The title foreshadows a book about living the God life as human beings in a broken world. The title strongly hints that this most certainly will not be an altogether victory-in-Jesus piece of Christian feel-good memoir. Spoiler alert #2: Don’t expect fairy-tale endings or neatly-tied bows. This book will not offer you that.
Do expect to unwrap a gift of authentic tales and captivating adventures in questioning, struggling, and suffering. Martha and Rachel alternate telling stories, each story pair under a heading that loosely ties them together by life subject and theological theme. On one level, this is an easy, very enjoyable read. Each story, though, offers deeper ways to more fully explore their stories (and our own) by focusing on God’s role; the role of church, family &/or others: and/or the Bible connection.
Do expect to find even more gifts nestled inside of each one of their story gifts. Look for some surprising pathways between human “failure” and God’s appearance. Search out the unexpected ways that God redeems, or fails to redeem, in each situation. Open up to your own life stories that might appear in the light of hearing theirs.
Finally, don’t expect to remain a voyeur to what you have read. As Rachel writes in the afterword: “Our best hope is not that you read these stories and say, ‘Wow, what cool dirty laundry,’ but that you find a mirror for your spirit . . . that you recognize yourself in God’s broader story.” Their stories pop open all kinds of possibilities for achieving that outcome.
“Denial is My Spiritual Practice” is a provocative title for this book, and it is a courageous, self-revealing statement. This statement falls short, however, in describing the actual content of the book and the strong faith actions of Martha and Rachel in writing it.

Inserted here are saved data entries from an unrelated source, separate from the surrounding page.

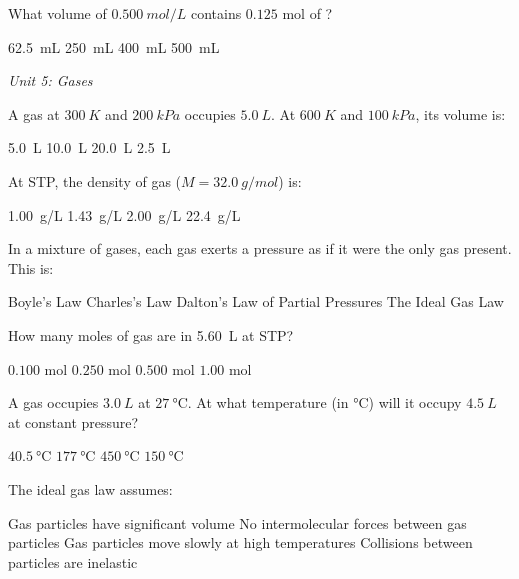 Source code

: \documentclass[addpoints]{exam}
\begin{document}
\begin{questions}
\question[1] What volume of $\SI{0.500}{mol/L}$  contains $0.125$ mol of ?
\begin{choices}
    \choice \SI{62.5}{mL}
    \correctchoice \SI{250}{mL}
    \choice \SI{400}{mL}
    \choice \SI{500}{mL}
\end{choices}

\vspace{3mm}
\noindent\textit{Unit 5: Gases}
\vspace{3mm}

\question[1] A gas at $\SI{300}{K}$ and $\SI{200}{kPa}$ occupies $\SI{5.0}{L}$.
At $\SI{600}{K}$ and $\SI{100}{kPa}$, its volume is:
\begin{choices}
    \choice \SI{5.0}{L}
    \choice \SI{10.0}{L}
    \correctchoice \SI{20.0}{L}
    \choice \SI{2.5}{L}
\end{choices}

\question[1] At STP, the density of  gas ($M = \SI{32.0}{g/mol}$) is:
\begin{choices}
    \choice \SI{1.00}{g/L}
    \correctchoice \SI{1.43}{g/L}
    \choice \SI{2.00}{g/L}
    \choice \SI{22.4}{g/L}
\end{choices}

\question[1] In a mixture of gases, each gas exerts a pressure as if it were the only
gas present. This is:
\begin{choices}
    \choice Boyle's Law
    \choice Charles's Law
    \correctchoice Dalton's Law of Partial Pressures
    \choice The Ideal Gas Law
\end{choices}

\question[1] How many moles of gas are in \SI{5.60}{L} at STP?
\begin{choices}
    \choice $0.100$ mol
    \correctchoice $0.250$ mol
    \choice $0.500$ mol
    \choice $1.00$ mol
\end{choices}

\question[1] A gas occupies $\SI{3.0}{L}$ at $\SI{27}{\celsius}$. At what temperature
(in \si{\celsius}) will it occupy $\SI{4.5}{L}$ at constant pressure?
\begin{choices}
    \choice $\SI{40.5}{\celsius}$
    \correctchoice $\SI{177}{\celsius}$
    \choice $\SI{450}{\celsius}$
    \choice $\SI{150}{\celsius}$
\end{choices}

\question[1] The ideal gas law assumes:
\begin{choices}
    \choice Gas particles have significant volume
    \correctchoice No intermolecular forces between gas particles
    \choice Gas particles move slowly at high temperatures
    \choice Collisions between particles are inelastic
\end{choices}


\end{questions}
\end{document}

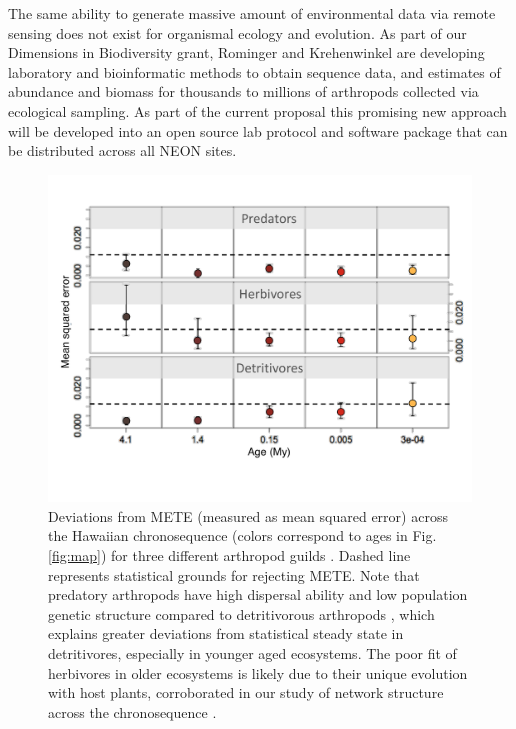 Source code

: \documentclass[11pt]{article}
\begin{document}
The same ability to generate massive amount of environmental data via
remote sensing does not exist for organismal ecology and evolution.
As part of our Dimensions in Biodiversity grant, Rominger and
Krehenwinkel are developing laboratory and bioinformatic methods to
obtain sequence data, and estimates of abundance and biomass for
thousands to millions of arthropods collected via ecological sampling.
As part of the current proposal this promising new approach will be
developed into an open source lab protocol and software package that
can be distributed across all NEON sites.

\begin{figure}[!htb]
  \centering
  \includegraphics[scale=0.4]{../figs/fig_meteAll.pdf}
  \caption{Deviations from METE (measured as mean squared error)
    across the Hawaiian chronosequence (colors correspond to ages in
    Fig. \ref{fig:map}) for three different arthropod guilds
    \citep[data from][]{gruner2007}.  Dashed line represents
    statistical grounds for rejecting METE. Note that predatory
    arthropods have high dispersal ability and low population genetic
    structure compared to detritivorous arthropods
    \citep{rominger2015}, which explains greater deviations from
    statistical steady state in detritivores, especially in younger
    aged ecosystems.  The poor fit of herbivores in older ecosystems
    is likely due to their unique evolution with host plants,
    corroborated in our study of network structure across the
    chronosequence \citep{rominger2015}.}
  \label{fig:meteAll}
\end{figure}
\end{document}
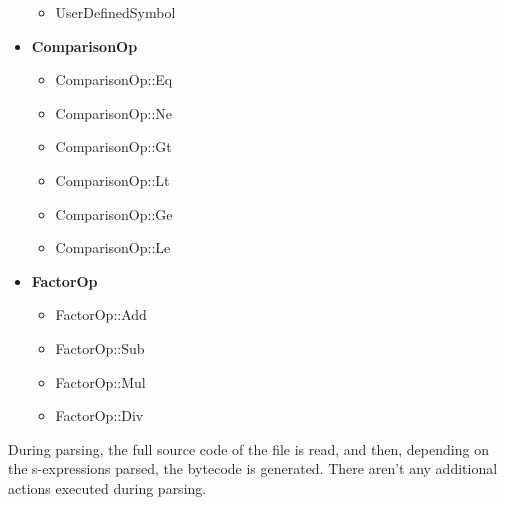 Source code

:\documentclass[11pt]{scrreprt}
\begin{document}
\begin{itemize}
\begin{itemize}
    \item UserDefinedSymbol
  \end{itemize}
  \item \textbf{ComparisonOp}
  \begin{itemize}
    \item ComparisonOp::Eq
    \item ComparisonOp::Ne
    \item ComparisonOp::Gt
    \item ComparisonOp::Lt
    \item ComparisonOp::Ge
    \item ComparisonOp::Le
  \end{itemize}
  \item \textbf{FactorOp}
  \begin{itemize}
    \item FactorOp::Add
    \item FactorOp::Sub
    \item FactorOp::Mul
    \item FactorOp::Div
  \end{itemize}
\end{itemize}

During parsing, the full source code of the file is read, and then, depending on the s-expressions parsed, the bytecode is generated. There aren't any additional actions executed during parsing.
\end{document}
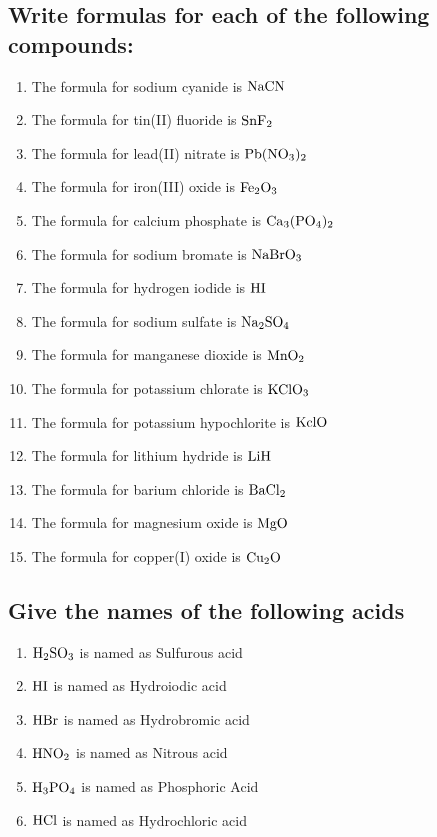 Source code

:\documentclass[11pt]{article}
\begin{document}
\subsection{Write formulas for each of the following compounds:}
\label{sec:org57e30f2}
\begin{enumerate}
\item The formula for sodium cyanide is \(\ce{NaCN}\)
\item The formula for tin(II) fluoride is \(\ce{SnF2}\)
\item The formula for lead(II) nitrate is \(\ce{Pb(NO3)2}\)
\item The formula for iron(III) oxide is \(\ce{Fe2O3}\)
\item The formula for calcium phosphate is \(\ce{Ca3(PO4)2}\)
\item The formula for sodium bromate is \(\ce{NaBrO3}\)
\item The formula for hydrogen iodide is \(\ce{HI}\)
\item The formula for sodium sulfate is \(\ce{Na2SO4}\)
\item The formula for manganese dioxide is \(\ce{MnO2}\)
\item The formula for potassium chlorate is \(\ce{KClO3}\)
\item The formula for potassium hypochlorite is \(\ce{KclO}\)
\item The formula for lithium hydride is \(\ce{LiH}\)
\item The formula for barium chloride is \(\ce{BaCl2}\)
\item The formula for magnesium oxide is \(\ce{MgO}\)
\item The formula for copper(I) oxide is \(\ce{Cu2O}\)
\end{enumerate}

\subsection{Give the names of the following acids}
\label{sec:org7b7788d}
\begin{enumerate}
\item \(\ce{H2SO3}\) is named as Sulfurous acid
\item \(\ce{HI}\) is named as Hydroiodic acid
\item \(\ce{HBr}\) is named as Hydrobromic acid
\item \(\ce{HNO2}\) is named as Nitrous acid
\item \(\ce{H3PO4}\) is named as Phosphoric Acid
\item \(\ce{HCl}\) is named as Hydrochloric acid
\end{enumerate}
\end{document}
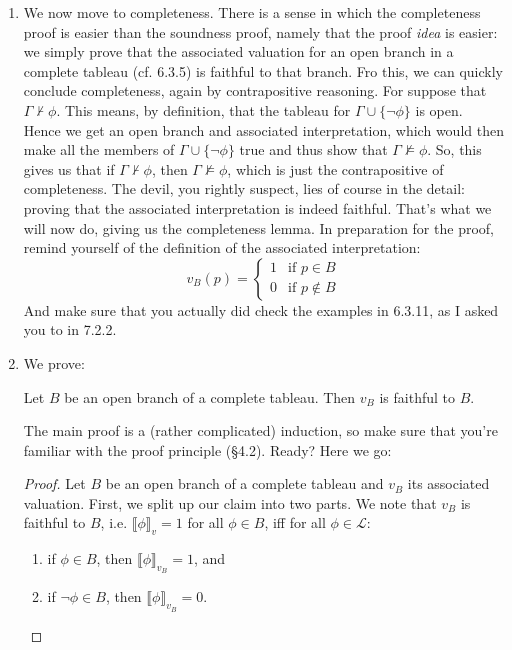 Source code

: \begin{enumerate}[\thesection.1]

	\item We now move to completeness. There is a sense in which the completeness proof is easier than the soundness proof, namely that the proof \emph{idea} is easier: we simply prove that the associated valuation for an open branch in a complete tableau (cf. 6.3.5) is faithful to that branch. Fro this, we can quickly conclude completeness, again by contrapositive reasoning. For suppose that $\Gamma\nvdash\phi$. This means, by definition, that the tableau for $\Gamma\cup\{\neg\phi\}$ is open. Hence we get an open branch and associated interpretation, which would then make all the members of $\Gamma\cup\{\neg\phi\}$ true and thus show that $\Gamma\nvDash\phi$. So, this gives us that if $\Gamma\nvdash\phi$, then $\Gamma\nvDash\phi$, which is just the contrapositive of completeness. The devil, you rightly suspect, lies of course in the detail: proving that the associated interpretation is indeed faithful. That's what we will now do, giving us the completeness lemma. In preparation for the proof, remind yourself of the definition of the associated interpretation:
	\[v_B(p)=\begin{cases} 1 &\text{if }p\in B\\0&\text{if }p\notin B\end{cases}\]
	And make sure that you actually did check the examples in 6.3.11, as I asked you to in 7.2.2.
	
	\item We prove:
	\begin{lemma}
	Let $B$ be an open branch of a complete tableau. Then $v_B$ is faithful to $B$.
	\end{lemma}
	The main proof is a (rather complicated) induction, so make sure that you're familiar with the proof principle (\S4.2). Ready? Here we go:
	\begin{proof}
	Let $B$ be an open branch of a complete tableau and $v_B$ its associated valuation. First, we split up our claim into two parts. We note that $v_B$ is faithful to $B$, i.e. $\llbracket\phi\rrbracket_v=1$ for all $\phi\in B$, iff for all $\phi\in\mathcal{L}$:
	\begin{enumerate}[1.]
	
		\item if $\phi\in B$, then $\llbracket\phi\rrbracket_{v_B}=1$, and 
		\item if $\neg \phi\in B$, then $\llbracket\phi\rrbracket_{v_B}=0$.
	

\end{enumerate}
\end{proof}
\end{enumerate}
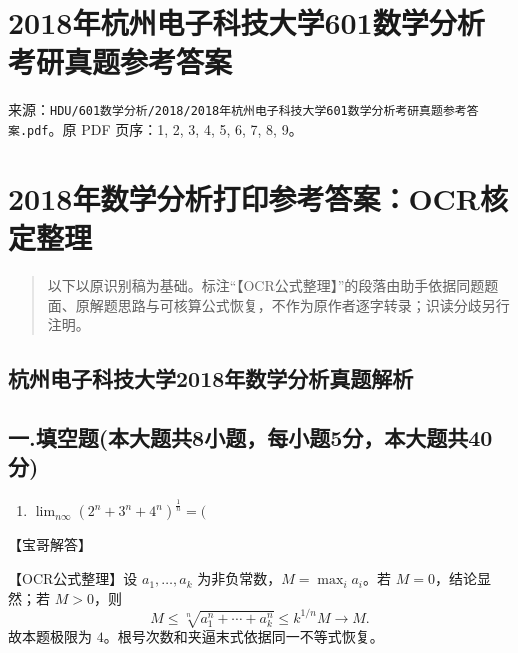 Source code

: \documentclass[11pt,fontset=fandol]{ctexart}
\providecommand{\tightlist}{\setlength{\itemsep}{0pt}\setlength{\parskip}{0pt}}
\begin{document}
\section{2018年杭州电子科技大学601数学分析考研真题参考答案}\label{ux5e74ux676dux5ddeux7535ux5b50ux79d1ux6280ux5927ux5b66601ux6570ux5b66ux5206ux6790ux8003ux7814ux771fux9898ux53c2ux8003ux7b54ux6848}

来源：\texttt{HDU/601数学分析/2018/2018年杭州电子科技大学601数学分析考研真题参考答案.pdf}。原
PDF 页序：1, 2, 3, 4, 5, 6, 7, 8, 9。

\section{2018年数学分析打印参考答案：OCR核定整理}\label{ux5e74ux6570ux5b66ux5206ux6790ux6253ux5370ux53c2ux8003ux7b54ux6848ocrux6838ux5b9aux6574ux7406}

\begin{quote}
以下以原识别稿为基础。标注``【OCR公式整理】''的段落由助手依据同题题面、原解题思路与可核算公式恢复，不作为原作者逐字转录；识读分歧另行注明。
\end{quote}

\subsection{杭州电子科技大学2018年数学分析真题解析}\label{ux676dux5ddeux7535ux5b50ux79d1ux6280ux5927ux5b662018ux5e74ux6570ux5b66ux5206ux6790ux771fux9898ux89e3ux6790}

\subsection{一.填空题(本大题共8小题，每小题5分，本大题共40分)}\label{ux4e00.ux586bux7a7aux9898ux672cux5927ux9898ux51718ux5c0fux9898ux6bcfux5c0fux98985ux5206ux672cux5927ux9898ux517140ux5206}

\begin{enumerate}
\def\labelenumi{\arabic{enumi}.}
\tightlist
\item
  \(\lim _ { n  \infty } ( 2 ^ { n } + 3 ^ { n } + 4 ^ { n } ) ^ { \frac { 1 } { n } } = (\)
\end{enumerate}

【宝哥解答】

【OCR公式整理】设 \(a_1,\ldots,a_k\) 为非负常数，\(M=\max_i a_i\)。若
\(M=0\)，结论显然；若 \(M>0\)，则 \[
M\le\sqrt[n]{a_1^n+\cdots+a_k^n}\le k^{1/n}M\longrightarrow M.
\] 故本题极限为 \(4\)。根号次数和夹逼末式依据同一不等式恢复。
\end{document}

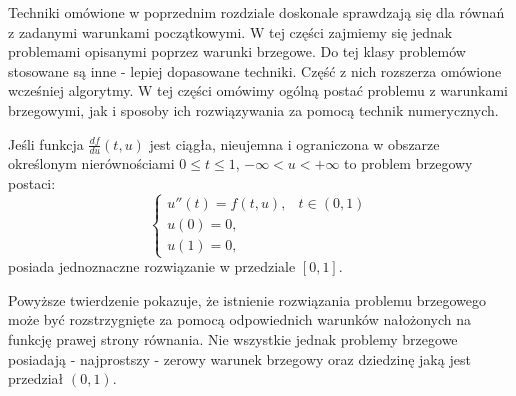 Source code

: Techniki omówione w poprzednim rozdziale doskonale sprawdzają się dla równań z zadanymi warunkami początkowymi. W tej części zajmiemy się jednak problemami opisanymi poprzez warunki brzegowe. Do tej klasy problemów stosowane są inne - lepiej dopasowane techniki. Część z nich rozszerza omówione wcześniej algorytmy. W tej części omówimy ogólną postać problemu z warunkami brzegowymi, jak i sposoby ich rozwiązywania za pomocą technik numerycznych. 


\begin{theorem}
Jeśli funkcja $\frac{df}{du}(t,u)$ jest ciągła, nieujemna i ograniczona w obszarze określonym nierównościami $0\leq t \leq 1$, $-\infty < u < +\infty$ to problem brzegowy postaci:
\begin{equation}\label{zagad_brzeg}
\left\{\begin{array}{ll}
u''(t)=f(t,u), & t \in (0,1) \\
u(0)=0, & \\
u(1)=0,
\end{array}\right.
\end{equation}
posiada jednoznaczne rozwiązanie w przedziale $[0,1]$.
\end{theorem}
Powyższe twierdzenie pokazuje, że istnienie rozwiązania problemu brzegowego może być rozstrzygnięte za pomocą odpowiednich warunków nałożonych na funkcję prawej strony równania. Nie wszystkie jednak problemy brzegowe posiadają - najprostszy - zerowy warunek brzegowy oraz dziedzinę jaką jest przedział $(0,1)$. 

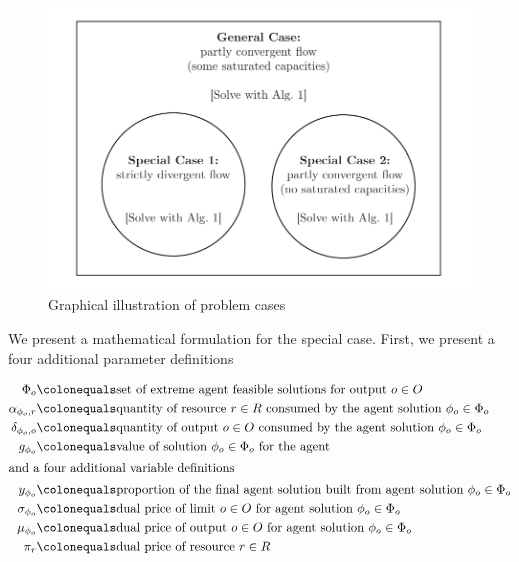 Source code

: \begin{figure}[h]
  \centering
  \includegraphics[width=\textwidth]{images/cases}
  \caption{Graphical illustration of problem cases}
  \label{fig:cases}
\end{figure}

We present a mathematical formulation for the special case. First, we present a four additional parameter definitions

\begin{align*}
\Phi_o &\colonequals  \text{set of extreme agent feasible solutions for output $o \in O$}\\
\alpha_{\phi_o,r} &\colonequals \text{quantity of resource $r \in R$ consumed by the agent solution $\phi_o \in \Phi_o$}\\
\delta_{\phi_o,o} &\colonequals \text{quantity of output $o \in O$ consumed by the agent solution $\phi_o \in \Phi_o$}\\
g_{\phi_o} &\colonequals \text{value of solution $\phi_o \in \Phi_o$ for the agent}\\
\intertext{and a four additional variable definitions}
y_{\phi_o} &\colonequals \text{proportion of the final agent solution built from agent solution $\phi_o \in \Phi_o$}\\
\sigma_{\phi_o} &\colonequals \text{dual price of limit $o \in O$ for agent solution $\phi_o \in \Phi_o$} \\
\mu_{\phi_o} &\colonequals \text{dual price of output $o \in O$ for agent solution $\phi_o \in \Phi_o$}\\
\pi_r &\colonequals \text{dual price of resource $r \in R$}\\
\end{align*}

This book is really all about a different, more potent spiritual practice than “denial.” The authors expertly “show and tell” for us our oldest, faith-based spiritual practice: the spiritual practice of storytelling. In telling these stories, Rachel Hackenberg and Martha Spong have invited us to embark on that same spiritual practice. In telling our own life stories, we can discover for ourselves where God might be ready to surprise us as we struggle with own perceived “failures of faith.”
I enthusiastically recommend this book! Get it for yourself and get more copies to spread around. Use their stories as “starters” to get real and get regular in sharing “failures in faith” in personal devotion, in church group study, or among friends. Telling our own life stories as spiritual practice might very well be the antidote to our own denial.
I very much look forward to reading what’s next from these two powerfully gifted clergywomen!
Such a great, insightful review. I loved this book and have reread some of the stories multiple times!